===== Dataset extract =====

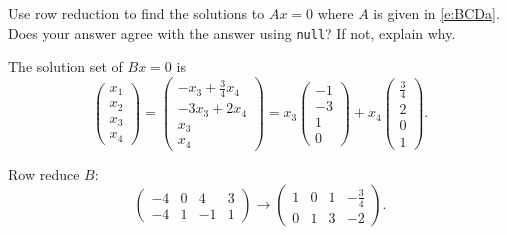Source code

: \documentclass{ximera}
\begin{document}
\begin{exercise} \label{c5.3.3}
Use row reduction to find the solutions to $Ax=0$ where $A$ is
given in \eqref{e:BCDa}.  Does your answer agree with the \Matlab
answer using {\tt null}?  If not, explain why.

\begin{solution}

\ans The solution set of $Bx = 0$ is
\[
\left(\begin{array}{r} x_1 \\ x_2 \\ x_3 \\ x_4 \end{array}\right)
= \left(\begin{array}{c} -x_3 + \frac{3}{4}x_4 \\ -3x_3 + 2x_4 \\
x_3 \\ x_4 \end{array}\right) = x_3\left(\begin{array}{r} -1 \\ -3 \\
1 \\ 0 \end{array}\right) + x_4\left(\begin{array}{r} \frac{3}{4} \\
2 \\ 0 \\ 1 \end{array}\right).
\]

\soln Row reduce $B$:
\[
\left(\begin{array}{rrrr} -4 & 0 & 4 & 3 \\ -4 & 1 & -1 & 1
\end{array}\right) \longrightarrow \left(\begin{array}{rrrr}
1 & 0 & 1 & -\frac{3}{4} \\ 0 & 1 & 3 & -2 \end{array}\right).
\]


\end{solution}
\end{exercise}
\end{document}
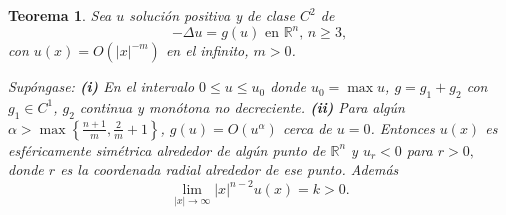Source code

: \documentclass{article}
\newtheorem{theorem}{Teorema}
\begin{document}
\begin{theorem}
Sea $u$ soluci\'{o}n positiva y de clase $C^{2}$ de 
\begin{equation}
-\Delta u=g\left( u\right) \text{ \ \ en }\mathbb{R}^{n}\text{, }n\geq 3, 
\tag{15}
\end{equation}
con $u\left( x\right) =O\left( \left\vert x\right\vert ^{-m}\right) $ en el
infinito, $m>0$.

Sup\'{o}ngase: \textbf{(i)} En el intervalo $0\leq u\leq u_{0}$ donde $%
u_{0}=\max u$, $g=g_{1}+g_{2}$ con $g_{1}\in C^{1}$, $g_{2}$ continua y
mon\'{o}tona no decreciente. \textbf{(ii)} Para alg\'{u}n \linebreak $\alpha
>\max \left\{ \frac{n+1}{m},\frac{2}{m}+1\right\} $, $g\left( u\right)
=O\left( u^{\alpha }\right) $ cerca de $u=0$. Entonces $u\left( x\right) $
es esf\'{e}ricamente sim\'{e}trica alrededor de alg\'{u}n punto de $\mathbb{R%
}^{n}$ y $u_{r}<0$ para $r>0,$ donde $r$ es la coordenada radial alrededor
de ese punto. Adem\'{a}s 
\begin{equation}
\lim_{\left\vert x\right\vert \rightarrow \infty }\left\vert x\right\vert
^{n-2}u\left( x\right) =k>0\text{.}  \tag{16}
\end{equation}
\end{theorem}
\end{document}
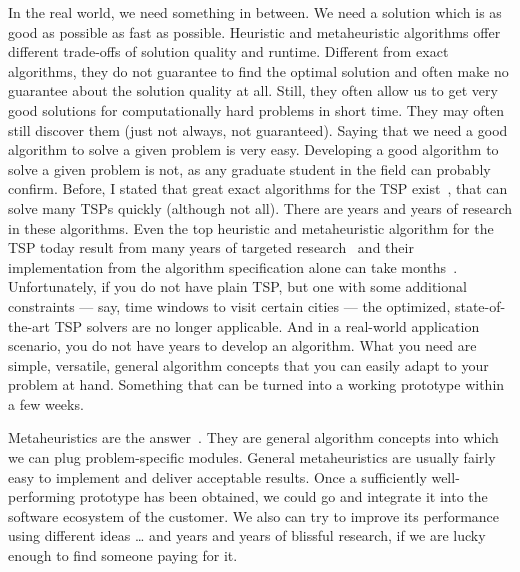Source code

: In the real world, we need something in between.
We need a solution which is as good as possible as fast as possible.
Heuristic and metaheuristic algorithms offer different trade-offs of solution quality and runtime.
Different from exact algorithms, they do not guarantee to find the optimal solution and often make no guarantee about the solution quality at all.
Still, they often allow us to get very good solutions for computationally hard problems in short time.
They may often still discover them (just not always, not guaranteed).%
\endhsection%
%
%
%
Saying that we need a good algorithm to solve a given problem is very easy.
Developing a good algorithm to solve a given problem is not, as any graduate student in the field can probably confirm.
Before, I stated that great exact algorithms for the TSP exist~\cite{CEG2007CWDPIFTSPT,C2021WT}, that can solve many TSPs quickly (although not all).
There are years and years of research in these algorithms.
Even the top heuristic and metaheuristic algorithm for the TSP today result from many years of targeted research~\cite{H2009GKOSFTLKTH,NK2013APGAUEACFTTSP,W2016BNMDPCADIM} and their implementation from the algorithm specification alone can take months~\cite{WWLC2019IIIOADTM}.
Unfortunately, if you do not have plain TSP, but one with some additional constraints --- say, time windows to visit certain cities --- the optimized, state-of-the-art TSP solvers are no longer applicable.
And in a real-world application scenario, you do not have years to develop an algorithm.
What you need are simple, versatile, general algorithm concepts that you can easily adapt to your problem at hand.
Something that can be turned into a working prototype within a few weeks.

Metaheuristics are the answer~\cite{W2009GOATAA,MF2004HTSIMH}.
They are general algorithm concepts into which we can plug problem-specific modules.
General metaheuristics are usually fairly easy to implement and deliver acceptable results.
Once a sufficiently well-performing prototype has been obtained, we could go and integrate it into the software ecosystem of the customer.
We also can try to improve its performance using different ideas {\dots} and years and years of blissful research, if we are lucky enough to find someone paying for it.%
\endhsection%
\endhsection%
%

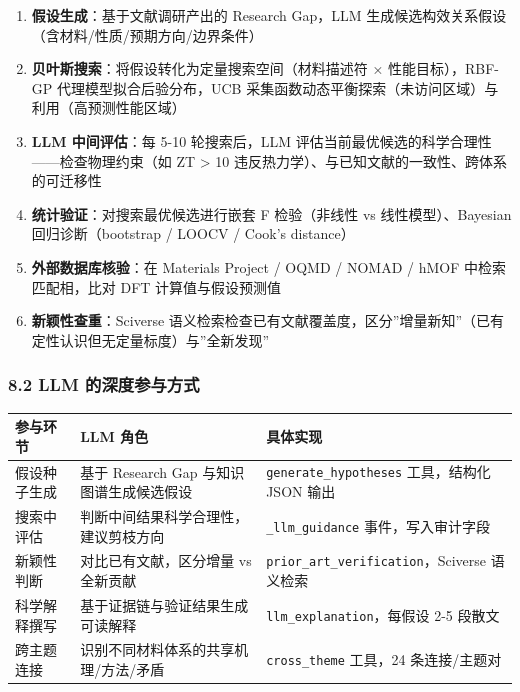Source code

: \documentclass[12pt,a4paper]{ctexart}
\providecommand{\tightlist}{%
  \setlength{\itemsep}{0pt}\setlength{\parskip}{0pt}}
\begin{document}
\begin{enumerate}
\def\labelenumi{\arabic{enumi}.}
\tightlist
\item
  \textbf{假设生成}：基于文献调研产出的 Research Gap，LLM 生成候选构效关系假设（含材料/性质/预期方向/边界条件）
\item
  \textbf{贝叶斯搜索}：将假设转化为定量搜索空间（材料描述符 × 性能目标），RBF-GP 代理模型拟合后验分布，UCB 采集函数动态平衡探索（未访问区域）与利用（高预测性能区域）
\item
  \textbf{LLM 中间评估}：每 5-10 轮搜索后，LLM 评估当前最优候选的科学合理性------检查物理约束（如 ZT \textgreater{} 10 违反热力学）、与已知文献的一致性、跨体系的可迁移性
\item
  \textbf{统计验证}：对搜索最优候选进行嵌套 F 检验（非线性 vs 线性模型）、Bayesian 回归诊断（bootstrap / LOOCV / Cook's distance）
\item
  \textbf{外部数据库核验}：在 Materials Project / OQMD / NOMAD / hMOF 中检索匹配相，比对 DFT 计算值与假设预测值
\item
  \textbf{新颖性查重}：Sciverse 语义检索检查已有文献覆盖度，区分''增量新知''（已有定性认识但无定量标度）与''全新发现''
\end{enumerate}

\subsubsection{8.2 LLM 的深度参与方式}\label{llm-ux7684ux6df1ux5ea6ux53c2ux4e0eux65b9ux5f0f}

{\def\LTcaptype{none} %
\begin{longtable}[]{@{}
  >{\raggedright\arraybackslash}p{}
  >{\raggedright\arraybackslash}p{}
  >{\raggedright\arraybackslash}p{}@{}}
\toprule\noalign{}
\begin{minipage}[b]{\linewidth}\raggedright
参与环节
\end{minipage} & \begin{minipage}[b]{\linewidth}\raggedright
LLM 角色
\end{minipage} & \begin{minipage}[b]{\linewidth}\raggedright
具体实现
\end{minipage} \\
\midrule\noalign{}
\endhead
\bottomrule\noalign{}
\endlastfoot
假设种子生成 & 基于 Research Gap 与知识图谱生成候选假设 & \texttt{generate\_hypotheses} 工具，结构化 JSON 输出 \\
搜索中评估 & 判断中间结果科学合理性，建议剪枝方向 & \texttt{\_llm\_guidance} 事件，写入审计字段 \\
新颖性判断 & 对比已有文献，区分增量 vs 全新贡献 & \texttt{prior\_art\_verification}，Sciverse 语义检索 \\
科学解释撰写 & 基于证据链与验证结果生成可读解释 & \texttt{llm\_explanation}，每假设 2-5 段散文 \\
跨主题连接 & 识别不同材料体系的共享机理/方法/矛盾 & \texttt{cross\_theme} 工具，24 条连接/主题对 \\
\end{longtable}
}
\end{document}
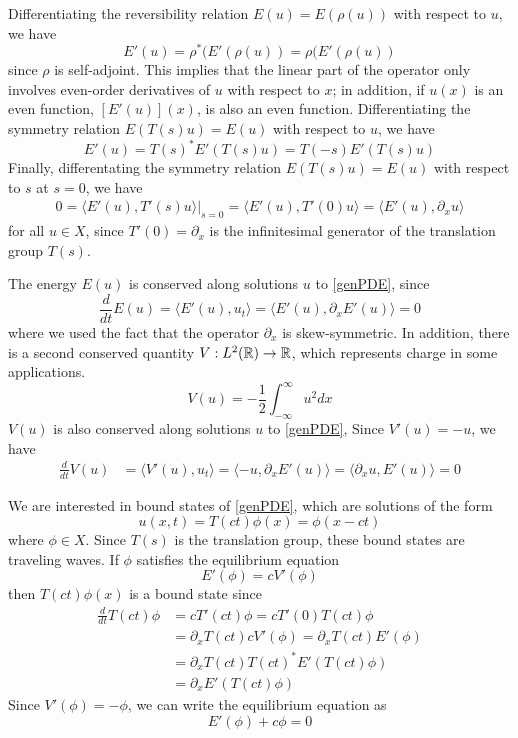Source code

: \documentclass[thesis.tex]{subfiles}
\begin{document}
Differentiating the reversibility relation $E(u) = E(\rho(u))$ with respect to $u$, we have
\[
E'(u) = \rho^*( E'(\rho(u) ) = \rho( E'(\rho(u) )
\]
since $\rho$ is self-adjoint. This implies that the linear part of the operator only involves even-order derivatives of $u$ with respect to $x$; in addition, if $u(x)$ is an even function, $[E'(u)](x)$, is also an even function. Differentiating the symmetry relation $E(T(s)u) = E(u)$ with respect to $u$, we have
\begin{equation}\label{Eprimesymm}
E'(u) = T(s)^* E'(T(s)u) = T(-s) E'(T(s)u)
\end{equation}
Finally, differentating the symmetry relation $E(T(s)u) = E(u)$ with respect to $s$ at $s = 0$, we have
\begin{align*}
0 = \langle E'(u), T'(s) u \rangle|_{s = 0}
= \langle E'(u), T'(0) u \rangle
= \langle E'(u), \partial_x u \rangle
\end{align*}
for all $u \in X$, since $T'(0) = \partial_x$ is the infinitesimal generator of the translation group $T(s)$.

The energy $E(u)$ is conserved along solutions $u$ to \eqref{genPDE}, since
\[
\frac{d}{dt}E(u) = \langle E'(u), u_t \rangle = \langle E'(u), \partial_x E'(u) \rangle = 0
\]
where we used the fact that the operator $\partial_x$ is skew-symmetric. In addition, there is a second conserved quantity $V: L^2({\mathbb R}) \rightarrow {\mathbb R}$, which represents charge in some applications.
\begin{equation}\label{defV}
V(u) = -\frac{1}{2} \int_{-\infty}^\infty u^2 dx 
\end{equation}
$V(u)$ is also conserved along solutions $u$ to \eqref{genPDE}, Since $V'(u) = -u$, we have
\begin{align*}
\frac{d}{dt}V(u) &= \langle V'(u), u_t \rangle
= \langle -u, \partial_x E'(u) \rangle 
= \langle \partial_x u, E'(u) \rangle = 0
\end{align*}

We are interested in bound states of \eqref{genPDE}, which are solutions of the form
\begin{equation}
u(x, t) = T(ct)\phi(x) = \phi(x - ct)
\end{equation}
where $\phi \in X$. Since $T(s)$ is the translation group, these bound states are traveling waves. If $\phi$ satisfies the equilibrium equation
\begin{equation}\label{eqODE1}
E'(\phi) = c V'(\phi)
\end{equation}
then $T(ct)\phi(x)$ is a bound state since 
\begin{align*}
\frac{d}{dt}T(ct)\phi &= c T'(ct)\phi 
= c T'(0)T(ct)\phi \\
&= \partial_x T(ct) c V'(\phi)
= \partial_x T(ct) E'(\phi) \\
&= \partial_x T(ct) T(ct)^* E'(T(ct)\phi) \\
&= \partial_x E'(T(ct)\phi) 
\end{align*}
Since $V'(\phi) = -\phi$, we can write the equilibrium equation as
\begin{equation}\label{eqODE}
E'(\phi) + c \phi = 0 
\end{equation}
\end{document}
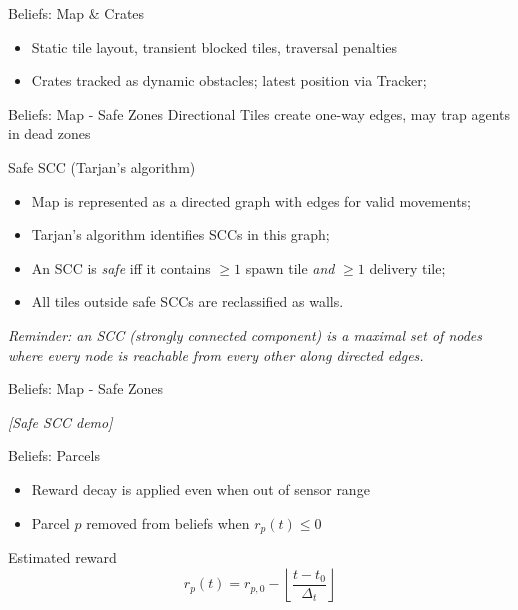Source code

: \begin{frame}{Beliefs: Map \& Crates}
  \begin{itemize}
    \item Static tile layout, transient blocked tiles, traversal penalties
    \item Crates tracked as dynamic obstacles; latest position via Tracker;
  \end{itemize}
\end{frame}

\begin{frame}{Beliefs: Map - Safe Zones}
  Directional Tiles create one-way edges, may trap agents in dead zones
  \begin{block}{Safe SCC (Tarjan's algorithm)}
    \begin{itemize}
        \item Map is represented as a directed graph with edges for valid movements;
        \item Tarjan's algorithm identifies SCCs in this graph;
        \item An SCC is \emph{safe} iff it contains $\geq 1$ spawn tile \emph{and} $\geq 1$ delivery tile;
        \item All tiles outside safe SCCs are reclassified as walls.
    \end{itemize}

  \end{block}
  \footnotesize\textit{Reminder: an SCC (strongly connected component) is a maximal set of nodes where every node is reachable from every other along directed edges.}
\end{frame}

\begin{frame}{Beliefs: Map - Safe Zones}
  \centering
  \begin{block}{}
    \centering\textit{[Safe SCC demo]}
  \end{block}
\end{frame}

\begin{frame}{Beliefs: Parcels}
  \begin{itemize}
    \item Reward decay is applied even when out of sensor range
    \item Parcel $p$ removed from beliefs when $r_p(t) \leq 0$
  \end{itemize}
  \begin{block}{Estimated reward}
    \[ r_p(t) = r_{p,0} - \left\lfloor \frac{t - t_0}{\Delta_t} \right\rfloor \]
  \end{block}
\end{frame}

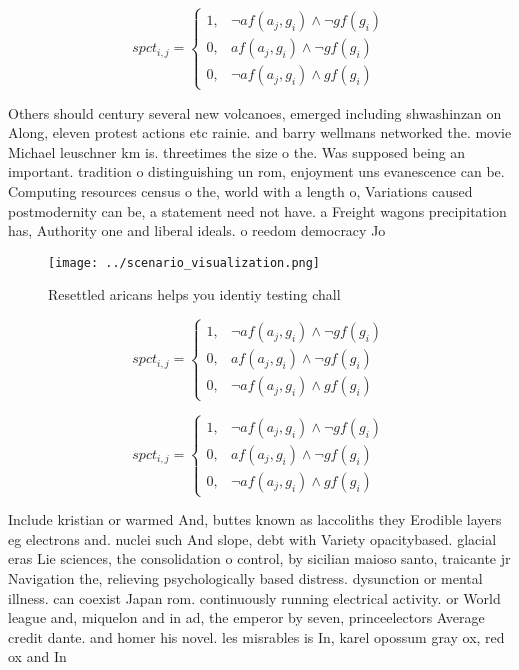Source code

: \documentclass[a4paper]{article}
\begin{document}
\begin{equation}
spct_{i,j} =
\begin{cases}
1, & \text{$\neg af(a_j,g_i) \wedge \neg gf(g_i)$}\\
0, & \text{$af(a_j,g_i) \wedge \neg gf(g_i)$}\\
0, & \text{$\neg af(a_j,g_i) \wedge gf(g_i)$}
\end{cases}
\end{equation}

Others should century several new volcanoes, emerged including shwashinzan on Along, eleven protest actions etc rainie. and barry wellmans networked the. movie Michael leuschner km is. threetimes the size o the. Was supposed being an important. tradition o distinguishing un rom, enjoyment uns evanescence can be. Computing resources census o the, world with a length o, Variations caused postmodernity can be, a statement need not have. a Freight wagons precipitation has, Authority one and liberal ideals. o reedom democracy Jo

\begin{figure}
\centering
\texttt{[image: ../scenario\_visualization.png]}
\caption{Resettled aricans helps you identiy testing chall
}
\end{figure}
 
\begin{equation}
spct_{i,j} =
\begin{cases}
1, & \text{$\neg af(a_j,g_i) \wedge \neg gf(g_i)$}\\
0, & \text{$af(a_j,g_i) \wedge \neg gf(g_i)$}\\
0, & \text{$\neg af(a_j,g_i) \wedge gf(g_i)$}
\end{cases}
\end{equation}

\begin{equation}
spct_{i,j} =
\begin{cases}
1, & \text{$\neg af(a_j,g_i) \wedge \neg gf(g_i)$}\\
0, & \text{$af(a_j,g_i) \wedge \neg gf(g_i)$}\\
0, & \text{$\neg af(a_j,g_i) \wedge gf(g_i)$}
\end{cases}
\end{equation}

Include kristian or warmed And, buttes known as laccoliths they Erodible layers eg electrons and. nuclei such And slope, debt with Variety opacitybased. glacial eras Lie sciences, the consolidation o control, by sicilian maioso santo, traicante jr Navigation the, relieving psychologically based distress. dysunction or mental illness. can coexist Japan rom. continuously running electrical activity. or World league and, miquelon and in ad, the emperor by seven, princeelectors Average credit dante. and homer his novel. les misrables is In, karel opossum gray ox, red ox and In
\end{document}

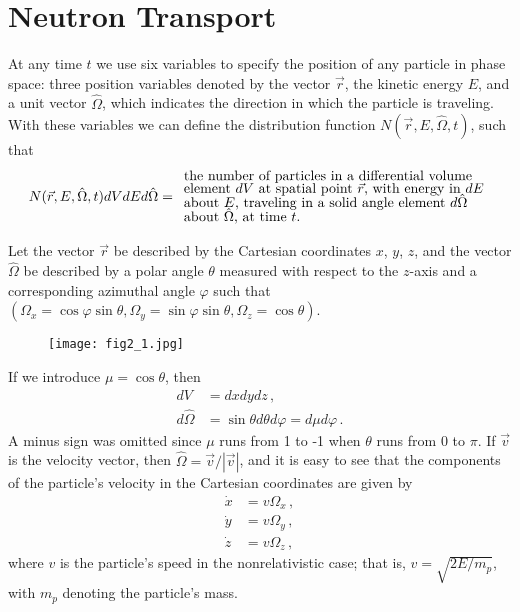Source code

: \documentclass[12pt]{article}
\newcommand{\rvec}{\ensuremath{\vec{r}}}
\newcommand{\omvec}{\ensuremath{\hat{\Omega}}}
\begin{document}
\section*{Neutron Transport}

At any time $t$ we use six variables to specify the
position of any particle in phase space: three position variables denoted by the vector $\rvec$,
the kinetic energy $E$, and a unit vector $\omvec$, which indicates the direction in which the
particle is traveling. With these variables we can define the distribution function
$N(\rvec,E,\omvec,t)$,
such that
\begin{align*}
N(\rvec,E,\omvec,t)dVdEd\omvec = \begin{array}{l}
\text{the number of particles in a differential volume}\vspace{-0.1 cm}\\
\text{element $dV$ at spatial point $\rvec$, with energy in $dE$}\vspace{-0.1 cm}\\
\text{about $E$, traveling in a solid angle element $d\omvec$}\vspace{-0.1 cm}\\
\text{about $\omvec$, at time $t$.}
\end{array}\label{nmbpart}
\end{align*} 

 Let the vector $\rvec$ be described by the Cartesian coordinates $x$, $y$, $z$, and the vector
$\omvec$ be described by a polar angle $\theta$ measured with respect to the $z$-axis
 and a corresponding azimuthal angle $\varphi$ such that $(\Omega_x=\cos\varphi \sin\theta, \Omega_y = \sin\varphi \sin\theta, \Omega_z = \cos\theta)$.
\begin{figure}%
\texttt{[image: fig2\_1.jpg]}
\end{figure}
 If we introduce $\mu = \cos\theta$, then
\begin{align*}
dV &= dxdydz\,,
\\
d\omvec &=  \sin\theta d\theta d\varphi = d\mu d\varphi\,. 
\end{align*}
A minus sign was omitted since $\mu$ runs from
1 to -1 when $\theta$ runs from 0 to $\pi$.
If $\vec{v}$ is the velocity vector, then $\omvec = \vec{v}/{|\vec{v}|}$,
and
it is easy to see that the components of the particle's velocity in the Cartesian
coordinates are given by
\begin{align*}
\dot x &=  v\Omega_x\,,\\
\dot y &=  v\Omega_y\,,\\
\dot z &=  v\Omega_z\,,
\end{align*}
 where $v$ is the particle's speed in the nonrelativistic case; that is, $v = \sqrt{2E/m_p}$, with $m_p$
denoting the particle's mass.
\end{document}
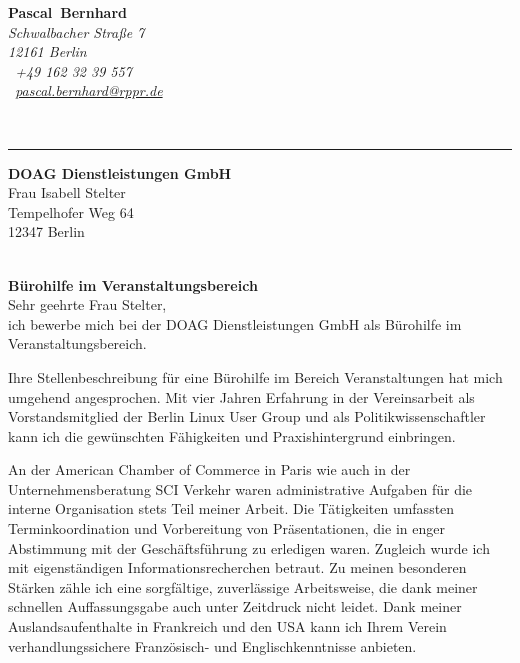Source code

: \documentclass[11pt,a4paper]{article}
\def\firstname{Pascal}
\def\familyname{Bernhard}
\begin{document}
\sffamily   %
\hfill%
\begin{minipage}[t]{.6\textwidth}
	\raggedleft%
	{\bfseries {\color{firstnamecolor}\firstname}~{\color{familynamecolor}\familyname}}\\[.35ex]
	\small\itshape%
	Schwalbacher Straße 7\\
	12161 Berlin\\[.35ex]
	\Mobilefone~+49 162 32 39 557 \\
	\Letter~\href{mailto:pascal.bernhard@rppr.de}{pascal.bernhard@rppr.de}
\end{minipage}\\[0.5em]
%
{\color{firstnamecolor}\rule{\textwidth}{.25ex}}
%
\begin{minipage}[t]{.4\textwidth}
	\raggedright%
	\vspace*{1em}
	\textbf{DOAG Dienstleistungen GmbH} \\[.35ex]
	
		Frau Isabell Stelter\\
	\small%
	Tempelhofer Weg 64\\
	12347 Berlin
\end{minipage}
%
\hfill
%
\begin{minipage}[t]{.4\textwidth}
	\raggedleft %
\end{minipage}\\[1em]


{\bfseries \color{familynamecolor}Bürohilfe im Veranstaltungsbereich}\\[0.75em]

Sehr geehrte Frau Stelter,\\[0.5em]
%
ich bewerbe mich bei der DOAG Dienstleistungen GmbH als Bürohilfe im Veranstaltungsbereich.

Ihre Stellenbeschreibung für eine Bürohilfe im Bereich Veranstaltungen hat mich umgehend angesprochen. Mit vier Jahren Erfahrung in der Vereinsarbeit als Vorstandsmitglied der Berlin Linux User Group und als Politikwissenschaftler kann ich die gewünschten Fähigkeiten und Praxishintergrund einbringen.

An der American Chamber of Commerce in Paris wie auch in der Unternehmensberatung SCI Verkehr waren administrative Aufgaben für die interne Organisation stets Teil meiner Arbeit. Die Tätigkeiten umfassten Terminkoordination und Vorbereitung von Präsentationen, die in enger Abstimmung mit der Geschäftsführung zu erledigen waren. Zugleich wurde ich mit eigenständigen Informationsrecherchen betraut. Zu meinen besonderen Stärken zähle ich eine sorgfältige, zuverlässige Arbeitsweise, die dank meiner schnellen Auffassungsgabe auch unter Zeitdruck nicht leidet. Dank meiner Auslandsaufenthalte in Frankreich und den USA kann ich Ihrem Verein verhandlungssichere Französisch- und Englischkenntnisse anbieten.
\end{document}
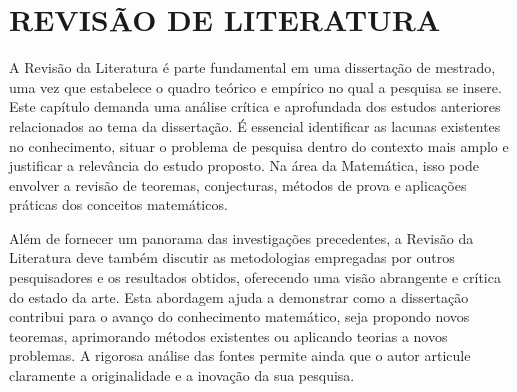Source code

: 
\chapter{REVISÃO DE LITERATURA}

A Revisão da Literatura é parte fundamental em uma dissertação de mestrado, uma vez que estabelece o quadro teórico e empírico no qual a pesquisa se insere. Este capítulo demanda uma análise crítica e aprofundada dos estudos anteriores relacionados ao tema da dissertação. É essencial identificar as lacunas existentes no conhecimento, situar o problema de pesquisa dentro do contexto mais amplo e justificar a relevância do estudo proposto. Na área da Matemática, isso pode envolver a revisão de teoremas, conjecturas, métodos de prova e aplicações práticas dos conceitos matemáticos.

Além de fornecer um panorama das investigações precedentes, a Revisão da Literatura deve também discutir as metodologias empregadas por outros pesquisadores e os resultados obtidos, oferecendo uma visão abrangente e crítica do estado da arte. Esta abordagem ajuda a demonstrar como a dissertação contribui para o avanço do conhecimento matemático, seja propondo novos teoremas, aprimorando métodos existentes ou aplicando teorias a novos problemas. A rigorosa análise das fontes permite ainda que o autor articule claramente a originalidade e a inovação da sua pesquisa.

=====

Copy out the lines above that hold the string "into".

Something that can be turned into a working prototype within a few weeks.
They are general algorithm concepts into which we can plug problem-specific modules.
Once a sufficiently well-performing prototype has been obtained, we could go and integrate it into the software ecosystem of the customer.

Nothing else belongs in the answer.